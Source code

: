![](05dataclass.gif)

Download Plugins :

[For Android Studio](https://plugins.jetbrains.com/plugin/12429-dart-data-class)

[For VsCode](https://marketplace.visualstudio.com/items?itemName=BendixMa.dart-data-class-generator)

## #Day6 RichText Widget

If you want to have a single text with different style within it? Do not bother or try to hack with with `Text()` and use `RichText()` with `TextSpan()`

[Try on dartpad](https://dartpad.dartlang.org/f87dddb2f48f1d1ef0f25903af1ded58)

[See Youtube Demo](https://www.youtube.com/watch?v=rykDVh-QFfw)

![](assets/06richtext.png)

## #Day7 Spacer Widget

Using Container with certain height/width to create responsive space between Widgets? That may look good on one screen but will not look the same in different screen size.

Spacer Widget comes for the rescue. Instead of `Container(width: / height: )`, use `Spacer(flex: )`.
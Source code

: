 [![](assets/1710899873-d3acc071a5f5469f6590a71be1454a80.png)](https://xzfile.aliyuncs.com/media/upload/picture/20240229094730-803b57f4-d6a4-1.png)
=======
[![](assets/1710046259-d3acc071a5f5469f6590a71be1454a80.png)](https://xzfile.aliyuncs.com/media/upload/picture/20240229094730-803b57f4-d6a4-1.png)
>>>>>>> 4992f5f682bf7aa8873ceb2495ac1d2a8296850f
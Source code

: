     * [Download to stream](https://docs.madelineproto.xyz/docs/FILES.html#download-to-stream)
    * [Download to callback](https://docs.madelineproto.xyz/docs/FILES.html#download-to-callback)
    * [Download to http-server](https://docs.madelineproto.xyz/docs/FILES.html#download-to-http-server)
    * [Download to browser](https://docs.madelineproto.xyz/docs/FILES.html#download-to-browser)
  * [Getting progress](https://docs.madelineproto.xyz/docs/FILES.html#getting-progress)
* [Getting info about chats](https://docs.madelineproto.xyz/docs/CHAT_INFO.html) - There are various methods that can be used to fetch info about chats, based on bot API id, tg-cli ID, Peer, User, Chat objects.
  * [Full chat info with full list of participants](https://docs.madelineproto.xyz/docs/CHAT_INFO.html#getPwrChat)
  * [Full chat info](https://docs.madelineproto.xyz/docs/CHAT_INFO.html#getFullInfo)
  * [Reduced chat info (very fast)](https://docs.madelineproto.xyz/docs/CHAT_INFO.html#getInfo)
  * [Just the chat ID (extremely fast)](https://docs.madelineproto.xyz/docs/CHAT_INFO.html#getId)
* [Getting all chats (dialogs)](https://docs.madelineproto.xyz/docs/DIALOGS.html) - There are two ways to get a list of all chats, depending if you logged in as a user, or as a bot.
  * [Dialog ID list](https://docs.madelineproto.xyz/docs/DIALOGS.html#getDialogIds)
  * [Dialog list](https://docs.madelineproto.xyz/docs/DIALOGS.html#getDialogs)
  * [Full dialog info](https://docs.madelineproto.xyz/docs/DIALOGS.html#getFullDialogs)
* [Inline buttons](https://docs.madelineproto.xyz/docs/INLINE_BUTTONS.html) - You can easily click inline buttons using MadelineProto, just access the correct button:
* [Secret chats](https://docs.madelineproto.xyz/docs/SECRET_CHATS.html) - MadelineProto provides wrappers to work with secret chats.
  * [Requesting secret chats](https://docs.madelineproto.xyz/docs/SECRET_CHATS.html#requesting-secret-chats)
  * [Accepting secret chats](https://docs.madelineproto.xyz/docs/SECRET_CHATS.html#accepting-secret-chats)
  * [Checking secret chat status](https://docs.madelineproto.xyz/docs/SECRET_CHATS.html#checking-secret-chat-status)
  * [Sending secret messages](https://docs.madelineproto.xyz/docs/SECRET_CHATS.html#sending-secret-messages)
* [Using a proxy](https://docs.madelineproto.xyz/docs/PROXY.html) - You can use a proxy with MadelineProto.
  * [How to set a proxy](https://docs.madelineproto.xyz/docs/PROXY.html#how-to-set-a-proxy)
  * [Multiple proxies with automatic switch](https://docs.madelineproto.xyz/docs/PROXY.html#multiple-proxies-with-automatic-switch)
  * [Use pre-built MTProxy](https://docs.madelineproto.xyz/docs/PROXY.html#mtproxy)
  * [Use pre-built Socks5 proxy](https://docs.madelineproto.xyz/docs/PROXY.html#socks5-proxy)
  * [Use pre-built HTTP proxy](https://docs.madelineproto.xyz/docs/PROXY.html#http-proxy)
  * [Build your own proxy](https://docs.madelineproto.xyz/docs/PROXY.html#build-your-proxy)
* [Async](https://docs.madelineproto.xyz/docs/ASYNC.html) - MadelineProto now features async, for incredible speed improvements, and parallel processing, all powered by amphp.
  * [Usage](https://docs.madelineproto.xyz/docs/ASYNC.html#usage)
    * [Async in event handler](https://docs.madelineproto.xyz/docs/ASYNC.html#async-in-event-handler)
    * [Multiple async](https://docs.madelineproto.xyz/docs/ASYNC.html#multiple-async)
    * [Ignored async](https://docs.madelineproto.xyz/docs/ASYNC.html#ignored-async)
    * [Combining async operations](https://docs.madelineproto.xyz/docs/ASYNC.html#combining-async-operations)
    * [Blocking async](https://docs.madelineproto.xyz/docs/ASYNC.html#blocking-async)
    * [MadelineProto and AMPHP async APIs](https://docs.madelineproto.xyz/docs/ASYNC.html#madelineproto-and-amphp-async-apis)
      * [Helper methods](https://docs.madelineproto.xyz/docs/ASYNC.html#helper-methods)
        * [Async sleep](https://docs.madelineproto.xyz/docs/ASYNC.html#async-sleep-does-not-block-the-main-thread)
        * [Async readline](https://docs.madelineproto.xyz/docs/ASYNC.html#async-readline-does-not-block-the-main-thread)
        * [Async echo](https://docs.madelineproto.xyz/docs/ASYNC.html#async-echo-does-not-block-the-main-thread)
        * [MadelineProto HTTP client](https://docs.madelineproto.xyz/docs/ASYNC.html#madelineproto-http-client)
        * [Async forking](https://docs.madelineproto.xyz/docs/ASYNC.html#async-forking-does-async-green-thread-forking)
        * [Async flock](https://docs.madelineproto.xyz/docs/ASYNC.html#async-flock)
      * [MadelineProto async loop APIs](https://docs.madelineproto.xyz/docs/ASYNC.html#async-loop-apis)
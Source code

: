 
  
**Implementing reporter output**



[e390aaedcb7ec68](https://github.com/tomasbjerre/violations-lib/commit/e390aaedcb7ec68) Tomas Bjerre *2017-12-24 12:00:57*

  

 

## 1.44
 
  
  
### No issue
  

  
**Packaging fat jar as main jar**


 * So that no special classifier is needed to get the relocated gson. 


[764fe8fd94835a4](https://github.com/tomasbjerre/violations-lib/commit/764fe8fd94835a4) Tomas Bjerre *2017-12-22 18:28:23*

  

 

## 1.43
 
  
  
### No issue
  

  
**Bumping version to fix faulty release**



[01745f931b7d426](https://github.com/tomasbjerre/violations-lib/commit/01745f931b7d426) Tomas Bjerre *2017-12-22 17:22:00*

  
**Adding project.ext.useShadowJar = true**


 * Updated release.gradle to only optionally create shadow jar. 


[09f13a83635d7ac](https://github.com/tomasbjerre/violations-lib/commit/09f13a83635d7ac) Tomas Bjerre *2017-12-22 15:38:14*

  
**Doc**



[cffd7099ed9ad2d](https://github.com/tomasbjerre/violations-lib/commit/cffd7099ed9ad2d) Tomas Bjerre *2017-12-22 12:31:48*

_About this task_
The response should be an exact copy of every line above.

_Answer for the task_
Source code

:![](05dataclass.gif)

Download Plugins :

[For Android Studio](https://plugins.jetbrains.com/plugin/12429-dart-data-class)

[For VsCode](https://marketplace.visualstudio.com/items?itemName=BendixMa.dart-data-class-generator)

## #Day6 RichText Widget

If you want to have a single text with different style within it? Do not bother or try to hack with with `Text()` and use `RichText()` with `TextSpan()`

[Try on dartpad](https://dartpad.dartlang.org/f87dddb2f48f1d1ef0f25903af1ded58)

[See Youtube Demo](https://www.youtube.com/watch?v=rykDVh-QFfw)

![](assets/06richtext.png)

## #Day7 Spacer Widget

Using Container with certain height/width to create responsive space between Widgets? That may look good on one screen but will not look the same in different screen size.

Spacer Widget comes for the rescue. Instead of `Container(width: / height: )`, use `Spacer(flex: )`.
Source code

: [![](assets/1710899873-d3acc071a5f5469f6590a71be1454a80.png)](https://xzfile.aliyuncs.com/media/upload/picture/20240229094730-803b57f4-d6a4-1.png)
=======
[![](assets/1710046259-d3acc071a5f5469f6590a71be1454a80.png)](https://xzfile.aliyuncs.com/media/upload/picture/20240229094730-803b57f4-d6a4-1.png)
>>>>>>> 4992f5f682bf7aa8873ceb2495ac1d2a8296850f
Source code

:     * [Download to stream](https://docs.madelineproto.xyz/docs/FILES.html#download-to-stream)
    * [Download to callback](https://docs.madelineproto.xyz/docs/FILES.html#download-to-callback)
    * [Download to http-server](https://docs.madelineproto.xyz/docs/FILES.html#download-to-http-server)
    * [Download to browser](https://docs.madelineproto.xyz/docs/FILES.html#download-to-browser)
  * [Getting progress](https://docs.madelineproto.xyz/docs/FILES.html#getting-progress)
* [Getting info about chats](https://docs.madelineproto.xyz/docs/CHAT_INFO.html) - There are various methods that can be used to fetch info about chats, based on bot API id, tg-cli ID, Peer, User, Chat objects.
  * [Full chat info with full list of participants](https://docs.madelineproto.xyz/docs/CHAT_INFO.html#getPwrChat)
  * [Full chat info](https://docs.madelineproto.xyz/docs/CHAT_INFO.html#getFullInfo)
  * [Reduced chat info (very fast)](https://docs.madelineproto.xyz/docs/CHAT_INFO.html#getInfo)
  * [Just the chat ID (extremely fast)](https://docs.madelineproto.xyz/docs/CHAT_INFO.html#getId)
* [Getting all chats (dialogs)](https://docs.madelineproto.xyz/docs/DIALOGS.html) - There are two ways to get a list of all chats, depending if you logged in as a user, or as a bot.
  * [Dialog ID list](https://docs.madelineproto.xyz/docs/DIALOGS.html#getDialogIds)
  * [Dialog list](https://docs.madelineproto.xyz/docs/DIALOGS.html#getDialogs)
  * [Full dialog info](https://docs.madelineproto.xyz/docs/DIALOGS.html#getFullDialogs)
* [Inline buttons](https://docs.madelineproto.xyz/docs/INLINE_BUTTONS.html) - You can easily click inline buttons using MadelineProto, just access the correct button:
* [Secret chats](https://docs.madelineproto.xyz/docs/SECRET_CHATS.html) - MadelineProto provides wrappers to work with secret chats.
  * [Requesting secret chats](https://docs.madelineproto.xyz/docs/SECRET_CHATS.html#requesting-secret-chats)
  * [Accepting secret chats](https://docs.madelineproto.xyz/docs/SECRET_CHATS.html#accepting-secret-chats)
  * [Checking secret chat status](https://docs.madelineproto.xyz/docs/SECRET_CHATS.html#checking-secret-chat-status)
  * [Sending secret messages](https://docs.madelineproto.xyz/docs/SECRET_CHATS.html#sending-secret-messages)
* [Using a proxy](https://docs.madelineproto.xyz/docs/PROXY.html) - You can use a proxy with MadelineProto.
  * [How to set a proxy](https://docs.madelineproto.xyz/docs/PROXY.html#how-to-set-a-proxy)
  * [Multiple proxies with automatic switch](https://docs.madelineproto.xyz/docs/PROXY.html#multiple-proxies-with-automatic-switch)
  * [Use pre-built MTProxy](https://docs.madelineproto.xyz/docs/PROXY.html#mtproxy)
  * [Use pre-built Socks5 proxy](https://docs.madelineproto.xyz/docs/PROXY.html#socks5-proxy)
  * [Use pre-built HTTP proxy](https://docs.madelineproto.xyz/docs/PROXY.html#http-proxy)
  * [Build your own proxy](https://docs.madelineproto.xyz/docs/PROXY.html#build-your-proxy)
* [Async](https://docs.madelineproto.xyz/docs/ASYNC.html) - MadelineProto now features async, for incredible speed improvements, and parallel processing, all powered by amphp.
  * [Usage](https://docs.madelineproto.xyz/docs/ASYNC.html#usage)
    * [Async in event handler](https://docs.madelineproto.xyz/docs/ASYNC.html#async-in-event-handler)
    * [Multiple async](https://docs.madelineproto.xyz/docs/ASYNC.html#multiple-async)
    * [Ignored async](https://docs.madelineproto.xyz/docs/ASYNC.html#ignored-async)
    * [Combining async operations](https://docs.madelineproto.xyz/docs/ASYNC.html#combining-async-operations)
    * [Blocking async](https://docs.madelineproto.xyz/docs/ASYNC.html#blocking-async)
    * [MadelineProto and AMPHP async APIs](https://docs.madelineproto.xyz/docs/ASYNC.html#madelineproto-and-amphp-async-apis)
      * [Helper methods](https://docs.madelineproto.xyz/docs/ASYNC.html#helper-methods)
        * [Async sleep](https://docs.madelineproto.xyz/docs/ASYNC.html#async-sleep-does-not-block-the-main-thread)
        * [Async readline](https://docs.madelineproto.xyz/docs/ASYNC.html#async-readline-does-not-block-the-main-thread)
        * [Async echo](https://docs.madelineproto.xyz/docs/ASYNC.html#async-echo-does-not-block-the-main-thread)
        * [MadelineProto HTTP client](https://docs.madelineproto.xyz/docs/ASYNC.html#madelineproto-http-client)
        * [Async forking](https://docs.madelineproto.xyz/docs/ASYNC.html#async-forking-does-async-green-thread-forking)
        * [Async flock](https://docs.madelineproto.xyz/docs/ASYNC.html#async-flock)
      * [MadelineProto async loop APIs](https://docs.madelineproto.xyz/docs/ASYNC.html#async-loop-apis)
Source code

: 
  
**Implementing reporter output**



[e390aaedcb7ec68](https://github.com/tomasbjerre/violations-lib/commit/e390aaedcb7ec68) Tomas Bjerre *2017-12-24 12:00:57*

  

 

## 1.44
 
  
  
### No issue
  

  
**Packaging fat jar as main jar**


 * So that no special classifier is needed to get the relocated gson. 


[764fe8fd94835a4](https://github.com/tomasbjerre/violations-lib/commit/764fe8fd94835a4) Tomas Bjerre *2017-12-22 18:28:23*

  

 

## 1.43
 
  
  
### No issue
  

  
**Bumping version to fix faulty release**



[01745f931b7d426](https://github.com/tomasbjerre/violations-lib/commit/01745f931b7d426) Tomas Bjerre *2017-12-22 17:22:00*

  
**Adding project.ext.useShadowJar = true**


 * Updated release.gradle to only optionally create shadow jar. 


[09f13a83635d7ac](https://github.com/tomasbjerre/violations-lib/commit/09f13a83635d7ac) Tomas Bjerre *2017-12-22 15:38:14*

  
**Doc**



[cffd7099ed9ad2d](https://github.com/tomasbjerre/violations-lib/commit/cffd7099ed9ad2d) Tomas Bjerre *2017-12-22 12:31:48*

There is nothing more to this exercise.